*** The input ***

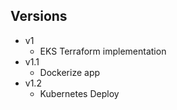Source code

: ## Versions
- v1 
  - EKS Terraform implementation
- v1.1 
  - Dockerize app
- v1.2 
  - Kubernetes Deploy
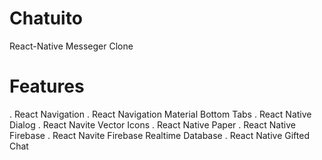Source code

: # Chatuito
React-Native Messeger Clone

# Features
. React Navigation
. React Navigation Material Bottom Tabs
. React Native Dialog
. React Navite Vector Icons
. React Native Paper
. React Native Firebase 
. React Navite Firebase Realtime Database
. React Native Gifted Chat


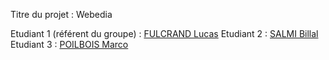 Titre du projet : Webedia

Etudiant 1 (référent du groupe) :  [FULCRAND Lucas](lucas.fulcrand@edu.univ-fcomte.fr?subject=SAE_1_05-06) 
Etudiant 2 : [SALMI Billal](billal.salmi@edu.univ-fcomte.fr?subject=SAE_1_05_06) 
Etudiant 3 : [POILBOIS Marco](poilbois.marco@edu.univ-fcomte.fr?subject=SAE_1_05_06)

*** End of The input ***

### Work request
Set down the entries again without change. Leave the pictures out.

### Answer box
Source code

: ## Versions
- v1 
  - EKS Terraform implementation
- v1.1 
  - Dockerize app
- v1.2 
  - Kubernetes Deploy
Source code

: # Chatuito
React-Native Messeger Clone

# Features
. React Navigation
. React Navigation Material Bottom Tabs
. React Native Dialog
. React Navite Vector Icons
. React Native Paper
. React Native Firebase 
. React Navite Firebase Realtime Database
. React Native Gifted Chat


 Titre du projet : Webedia

Etudiant 1 (référent du groupe) :  [FULCRAND Lucas](lucas.fulcrand@edu.univ-fcomte.fr?subject=SAE_1_05-06) 
Etudiant 2 : [SALMI Billal](billal.salmi@edu.univ-fcomte.fr?subject=SAE_1_05_06) 
Etudiant 3 : [POILBOIS Marco](poilbois.marco@edu.univ-fcomte.fr?subject=SAE_1_05_06)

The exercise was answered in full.